Planning permission (application no: 20160613) has recently (October 2016) been granted for the building of four town houses to the rear of 10-14 New Street. The development lies within the precinct walls but given archaeological conditions have been placed on the planning decision the site of the development was excluded from the area that was assessed for scheduling. An outbuilding to the rear of 37-39 Friar Lane which is shown within the development area, has recently (2016) been demolished in preparation for the development but is still shown on the Ordnance Survey mapping.
Extent of scheduling:
The scheduled area is irregular in shape, reflecting those areas within the original precinct which remain unencumbered by post-medieval development and therefore those areas with the highest archaeological potential as defined by the map.
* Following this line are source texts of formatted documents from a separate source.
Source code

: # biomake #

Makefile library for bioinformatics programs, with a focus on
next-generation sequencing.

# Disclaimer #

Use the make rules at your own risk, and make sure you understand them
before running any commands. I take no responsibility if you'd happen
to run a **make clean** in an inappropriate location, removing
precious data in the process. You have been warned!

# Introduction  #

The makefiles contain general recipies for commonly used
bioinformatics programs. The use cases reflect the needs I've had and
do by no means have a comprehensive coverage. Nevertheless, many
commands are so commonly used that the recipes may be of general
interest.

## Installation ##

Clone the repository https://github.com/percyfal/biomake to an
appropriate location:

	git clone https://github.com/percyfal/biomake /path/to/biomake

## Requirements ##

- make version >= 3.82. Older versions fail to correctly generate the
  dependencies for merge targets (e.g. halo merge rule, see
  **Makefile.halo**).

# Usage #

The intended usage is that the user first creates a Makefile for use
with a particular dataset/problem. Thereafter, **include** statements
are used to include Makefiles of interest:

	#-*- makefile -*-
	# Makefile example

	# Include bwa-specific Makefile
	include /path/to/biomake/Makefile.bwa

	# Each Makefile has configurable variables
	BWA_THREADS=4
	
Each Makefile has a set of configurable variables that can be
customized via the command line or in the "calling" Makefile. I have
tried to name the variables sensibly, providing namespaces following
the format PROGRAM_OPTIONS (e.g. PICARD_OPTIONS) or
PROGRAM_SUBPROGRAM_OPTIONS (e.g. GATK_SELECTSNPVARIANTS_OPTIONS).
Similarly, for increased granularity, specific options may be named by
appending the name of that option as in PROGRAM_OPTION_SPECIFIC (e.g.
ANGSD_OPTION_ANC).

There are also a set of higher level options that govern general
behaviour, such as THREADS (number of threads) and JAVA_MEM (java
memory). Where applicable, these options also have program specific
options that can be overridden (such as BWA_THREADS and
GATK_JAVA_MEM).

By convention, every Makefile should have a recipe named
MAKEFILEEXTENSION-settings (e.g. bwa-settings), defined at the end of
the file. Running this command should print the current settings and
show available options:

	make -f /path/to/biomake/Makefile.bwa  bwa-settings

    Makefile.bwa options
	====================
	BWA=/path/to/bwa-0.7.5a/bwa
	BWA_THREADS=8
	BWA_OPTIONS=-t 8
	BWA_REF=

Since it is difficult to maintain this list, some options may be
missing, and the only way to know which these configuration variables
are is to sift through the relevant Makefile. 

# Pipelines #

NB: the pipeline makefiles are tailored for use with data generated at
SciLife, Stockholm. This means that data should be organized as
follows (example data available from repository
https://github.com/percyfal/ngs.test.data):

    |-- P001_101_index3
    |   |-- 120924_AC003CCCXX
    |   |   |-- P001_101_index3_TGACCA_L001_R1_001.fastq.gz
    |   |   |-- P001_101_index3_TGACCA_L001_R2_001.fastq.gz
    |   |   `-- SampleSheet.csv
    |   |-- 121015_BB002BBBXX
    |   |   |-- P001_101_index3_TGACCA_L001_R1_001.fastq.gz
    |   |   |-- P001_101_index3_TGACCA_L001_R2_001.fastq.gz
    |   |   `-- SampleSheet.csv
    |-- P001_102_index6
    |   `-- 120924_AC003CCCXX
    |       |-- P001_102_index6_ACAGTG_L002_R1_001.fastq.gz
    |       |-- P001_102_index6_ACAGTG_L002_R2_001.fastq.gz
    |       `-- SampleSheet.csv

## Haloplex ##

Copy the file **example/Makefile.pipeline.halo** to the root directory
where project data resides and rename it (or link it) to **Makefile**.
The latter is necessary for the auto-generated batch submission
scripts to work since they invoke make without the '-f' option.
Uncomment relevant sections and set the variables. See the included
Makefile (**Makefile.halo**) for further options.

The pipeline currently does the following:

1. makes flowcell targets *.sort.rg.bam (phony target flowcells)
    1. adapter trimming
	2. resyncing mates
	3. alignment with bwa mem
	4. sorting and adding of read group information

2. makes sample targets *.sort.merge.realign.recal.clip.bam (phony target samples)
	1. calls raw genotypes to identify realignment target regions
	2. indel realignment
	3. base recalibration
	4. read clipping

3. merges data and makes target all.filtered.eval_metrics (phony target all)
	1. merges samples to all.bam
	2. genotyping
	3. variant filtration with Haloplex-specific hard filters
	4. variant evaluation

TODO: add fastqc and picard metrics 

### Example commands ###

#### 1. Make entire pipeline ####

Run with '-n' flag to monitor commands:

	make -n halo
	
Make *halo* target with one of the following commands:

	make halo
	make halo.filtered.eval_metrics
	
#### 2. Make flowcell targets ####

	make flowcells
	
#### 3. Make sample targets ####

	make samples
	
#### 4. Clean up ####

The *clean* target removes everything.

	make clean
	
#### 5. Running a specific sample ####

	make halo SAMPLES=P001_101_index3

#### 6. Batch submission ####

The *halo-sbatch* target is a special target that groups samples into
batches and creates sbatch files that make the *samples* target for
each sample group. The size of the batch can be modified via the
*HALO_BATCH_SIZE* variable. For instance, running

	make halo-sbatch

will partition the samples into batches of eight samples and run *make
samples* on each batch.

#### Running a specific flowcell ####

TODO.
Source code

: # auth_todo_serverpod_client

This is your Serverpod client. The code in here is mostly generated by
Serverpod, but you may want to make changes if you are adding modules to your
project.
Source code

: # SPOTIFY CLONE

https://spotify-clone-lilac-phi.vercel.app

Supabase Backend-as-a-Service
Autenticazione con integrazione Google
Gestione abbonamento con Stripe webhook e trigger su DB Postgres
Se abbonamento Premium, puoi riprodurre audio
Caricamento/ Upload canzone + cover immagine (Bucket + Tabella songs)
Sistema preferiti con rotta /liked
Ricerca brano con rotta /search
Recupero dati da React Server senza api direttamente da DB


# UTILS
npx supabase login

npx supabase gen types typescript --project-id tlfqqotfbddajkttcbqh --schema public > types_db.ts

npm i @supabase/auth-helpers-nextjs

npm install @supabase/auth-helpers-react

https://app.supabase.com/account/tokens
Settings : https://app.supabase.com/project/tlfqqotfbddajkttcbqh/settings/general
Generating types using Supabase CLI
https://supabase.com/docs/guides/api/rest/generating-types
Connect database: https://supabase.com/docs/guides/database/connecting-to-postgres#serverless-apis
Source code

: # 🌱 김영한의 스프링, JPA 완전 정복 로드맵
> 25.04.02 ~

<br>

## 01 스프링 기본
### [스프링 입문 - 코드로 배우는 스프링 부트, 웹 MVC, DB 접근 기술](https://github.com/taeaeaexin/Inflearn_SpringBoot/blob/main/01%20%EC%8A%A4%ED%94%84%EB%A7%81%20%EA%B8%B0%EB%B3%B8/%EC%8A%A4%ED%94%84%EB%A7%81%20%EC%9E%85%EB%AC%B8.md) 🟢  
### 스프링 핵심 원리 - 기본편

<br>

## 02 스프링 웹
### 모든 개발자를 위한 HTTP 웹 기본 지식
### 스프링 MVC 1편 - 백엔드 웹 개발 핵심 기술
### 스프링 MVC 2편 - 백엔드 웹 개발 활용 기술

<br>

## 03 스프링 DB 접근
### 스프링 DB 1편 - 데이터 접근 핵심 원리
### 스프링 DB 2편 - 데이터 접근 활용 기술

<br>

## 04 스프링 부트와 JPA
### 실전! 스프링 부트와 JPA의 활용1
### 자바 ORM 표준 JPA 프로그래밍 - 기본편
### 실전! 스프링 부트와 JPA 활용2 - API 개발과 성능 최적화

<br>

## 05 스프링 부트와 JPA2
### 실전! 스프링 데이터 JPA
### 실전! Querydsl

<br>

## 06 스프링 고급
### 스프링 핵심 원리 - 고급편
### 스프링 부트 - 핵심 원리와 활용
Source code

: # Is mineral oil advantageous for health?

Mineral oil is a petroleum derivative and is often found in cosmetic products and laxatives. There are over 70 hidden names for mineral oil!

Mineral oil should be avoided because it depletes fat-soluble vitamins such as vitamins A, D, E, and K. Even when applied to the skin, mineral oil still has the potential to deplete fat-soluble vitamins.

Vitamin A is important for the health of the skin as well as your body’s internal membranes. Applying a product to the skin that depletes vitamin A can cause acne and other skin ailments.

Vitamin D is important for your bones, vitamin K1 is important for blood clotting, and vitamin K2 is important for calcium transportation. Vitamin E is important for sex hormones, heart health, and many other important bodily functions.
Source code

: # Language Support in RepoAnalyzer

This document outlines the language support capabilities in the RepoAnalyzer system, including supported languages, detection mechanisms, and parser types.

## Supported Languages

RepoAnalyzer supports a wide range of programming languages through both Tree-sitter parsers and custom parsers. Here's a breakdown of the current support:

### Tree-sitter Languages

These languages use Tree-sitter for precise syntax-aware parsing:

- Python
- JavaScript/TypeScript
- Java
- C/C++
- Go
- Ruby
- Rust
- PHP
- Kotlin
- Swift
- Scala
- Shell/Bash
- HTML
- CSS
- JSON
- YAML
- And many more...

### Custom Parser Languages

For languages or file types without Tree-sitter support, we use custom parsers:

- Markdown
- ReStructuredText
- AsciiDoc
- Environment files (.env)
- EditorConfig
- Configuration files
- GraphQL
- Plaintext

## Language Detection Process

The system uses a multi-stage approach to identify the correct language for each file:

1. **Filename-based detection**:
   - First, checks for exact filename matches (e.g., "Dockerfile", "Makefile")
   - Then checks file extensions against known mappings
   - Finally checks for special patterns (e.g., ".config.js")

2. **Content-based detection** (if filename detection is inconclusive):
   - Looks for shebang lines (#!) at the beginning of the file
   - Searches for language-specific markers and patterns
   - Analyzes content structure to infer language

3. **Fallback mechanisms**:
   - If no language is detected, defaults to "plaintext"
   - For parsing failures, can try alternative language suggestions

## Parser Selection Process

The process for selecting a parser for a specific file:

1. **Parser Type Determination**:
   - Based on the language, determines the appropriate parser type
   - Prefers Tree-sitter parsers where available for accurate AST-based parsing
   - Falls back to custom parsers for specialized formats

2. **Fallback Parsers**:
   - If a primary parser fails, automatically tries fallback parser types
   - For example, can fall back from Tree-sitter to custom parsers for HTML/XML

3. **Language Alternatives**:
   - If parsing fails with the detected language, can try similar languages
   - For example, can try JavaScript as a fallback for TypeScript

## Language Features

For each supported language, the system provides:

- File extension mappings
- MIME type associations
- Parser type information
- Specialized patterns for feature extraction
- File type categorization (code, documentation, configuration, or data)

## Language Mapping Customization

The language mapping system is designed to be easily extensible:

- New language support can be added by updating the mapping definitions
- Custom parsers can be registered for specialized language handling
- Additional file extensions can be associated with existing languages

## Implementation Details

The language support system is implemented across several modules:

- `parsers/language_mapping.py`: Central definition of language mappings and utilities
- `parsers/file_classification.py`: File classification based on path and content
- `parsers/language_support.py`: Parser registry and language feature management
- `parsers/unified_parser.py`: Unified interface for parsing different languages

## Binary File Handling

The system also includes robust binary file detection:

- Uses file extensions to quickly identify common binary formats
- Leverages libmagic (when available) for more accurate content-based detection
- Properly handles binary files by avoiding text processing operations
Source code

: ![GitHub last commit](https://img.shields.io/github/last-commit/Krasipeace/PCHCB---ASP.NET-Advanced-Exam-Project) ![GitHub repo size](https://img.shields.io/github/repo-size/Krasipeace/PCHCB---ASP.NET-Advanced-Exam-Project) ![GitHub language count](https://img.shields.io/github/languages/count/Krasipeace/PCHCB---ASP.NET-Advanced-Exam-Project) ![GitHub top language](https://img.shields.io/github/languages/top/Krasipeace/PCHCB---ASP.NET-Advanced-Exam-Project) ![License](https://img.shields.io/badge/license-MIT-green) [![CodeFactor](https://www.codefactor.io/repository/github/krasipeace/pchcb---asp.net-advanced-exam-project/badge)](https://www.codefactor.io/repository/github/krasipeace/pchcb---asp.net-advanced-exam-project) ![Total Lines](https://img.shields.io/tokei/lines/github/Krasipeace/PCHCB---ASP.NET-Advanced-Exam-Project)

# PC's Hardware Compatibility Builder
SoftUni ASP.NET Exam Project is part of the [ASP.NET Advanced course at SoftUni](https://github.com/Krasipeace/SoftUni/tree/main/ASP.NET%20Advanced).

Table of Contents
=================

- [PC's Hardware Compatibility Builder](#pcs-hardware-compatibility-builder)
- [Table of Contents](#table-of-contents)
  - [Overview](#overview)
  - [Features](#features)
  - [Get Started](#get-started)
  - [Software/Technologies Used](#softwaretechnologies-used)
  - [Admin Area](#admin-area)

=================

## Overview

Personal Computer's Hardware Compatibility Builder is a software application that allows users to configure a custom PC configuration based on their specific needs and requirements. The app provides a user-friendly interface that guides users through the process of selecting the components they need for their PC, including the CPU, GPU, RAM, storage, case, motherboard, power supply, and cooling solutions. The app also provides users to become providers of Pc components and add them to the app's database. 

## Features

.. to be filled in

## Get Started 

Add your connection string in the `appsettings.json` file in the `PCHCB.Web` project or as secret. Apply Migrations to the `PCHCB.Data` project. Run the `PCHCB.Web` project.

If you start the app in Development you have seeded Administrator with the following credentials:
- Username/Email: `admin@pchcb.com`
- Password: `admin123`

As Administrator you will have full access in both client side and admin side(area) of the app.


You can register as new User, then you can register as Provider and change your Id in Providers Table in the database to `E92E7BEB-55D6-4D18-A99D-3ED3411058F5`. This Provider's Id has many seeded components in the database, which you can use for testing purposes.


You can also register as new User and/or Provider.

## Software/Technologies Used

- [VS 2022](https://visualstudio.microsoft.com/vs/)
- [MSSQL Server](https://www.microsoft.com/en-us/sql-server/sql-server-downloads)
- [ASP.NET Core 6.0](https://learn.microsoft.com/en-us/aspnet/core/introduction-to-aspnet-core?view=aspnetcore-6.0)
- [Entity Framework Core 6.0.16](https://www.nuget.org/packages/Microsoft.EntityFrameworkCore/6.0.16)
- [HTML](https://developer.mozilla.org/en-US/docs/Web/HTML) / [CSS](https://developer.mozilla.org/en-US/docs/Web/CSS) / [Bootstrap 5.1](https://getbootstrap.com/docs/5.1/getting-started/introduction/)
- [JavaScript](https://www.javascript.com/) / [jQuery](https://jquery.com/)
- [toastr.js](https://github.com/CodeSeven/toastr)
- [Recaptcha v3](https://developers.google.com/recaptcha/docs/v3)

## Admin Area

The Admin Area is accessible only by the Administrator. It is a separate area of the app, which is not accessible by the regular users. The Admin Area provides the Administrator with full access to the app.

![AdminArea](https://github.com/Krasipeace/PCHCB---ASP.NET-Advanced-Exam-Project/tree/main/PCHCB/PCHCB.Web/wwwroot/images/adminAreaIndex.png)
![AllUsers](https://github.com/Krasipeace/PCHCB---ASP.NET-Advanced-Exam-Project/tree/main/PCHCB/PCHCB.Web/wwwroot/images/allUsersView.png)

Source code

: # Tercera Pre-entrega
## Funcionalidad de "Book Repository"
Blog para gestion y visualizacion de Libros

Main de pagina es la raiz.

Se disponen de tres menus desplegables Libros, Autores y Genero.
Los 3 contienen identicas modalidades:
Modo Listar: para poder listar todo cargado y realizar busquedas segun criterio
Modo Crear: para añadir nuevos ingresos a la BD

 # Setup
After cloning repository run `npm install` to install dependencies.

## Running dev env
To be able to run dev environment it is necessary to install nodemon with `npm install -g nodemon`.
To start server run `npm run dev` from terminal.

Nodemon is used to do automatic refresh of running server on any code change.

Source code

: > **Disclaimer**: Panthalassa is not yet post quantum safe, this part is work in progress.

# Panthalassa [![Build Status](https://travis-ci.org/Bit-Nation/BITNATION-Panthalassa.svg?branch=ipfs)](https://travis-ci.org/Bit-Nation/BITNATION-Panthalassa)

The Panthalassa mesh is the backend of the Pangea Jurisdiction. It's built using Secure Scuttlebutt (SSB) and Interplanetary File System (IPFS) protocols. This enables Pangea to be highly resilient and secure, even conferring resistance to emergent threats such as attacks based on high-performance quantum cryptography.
The scheduled area does not fully represent the extent of the original friary precinct. Nationally important archaeology may survive in other areas but evidence for its survival is less obvious. Given the number of buildings with cellars built within the bounds of the precinct it is likely that archaeological deposits in these areas will have been disturbed during the construction and subsequent adaptation of these buildings. Many of the buildings are listed so the built-up areas are best managed through a combination of listed building controls and the National Planning Policy Framework (NPPF).
All modern road and paving surfaces, fences, signage and drain covers are excluded from the scheduling, although ground beneath all these features is included. Also excluded are The Richard III Visitor Centre, 15 New Street and the circular structure in the eastern corner of the scheduled area, behind the City Council Offices, although the ground beneath all these buildings is included.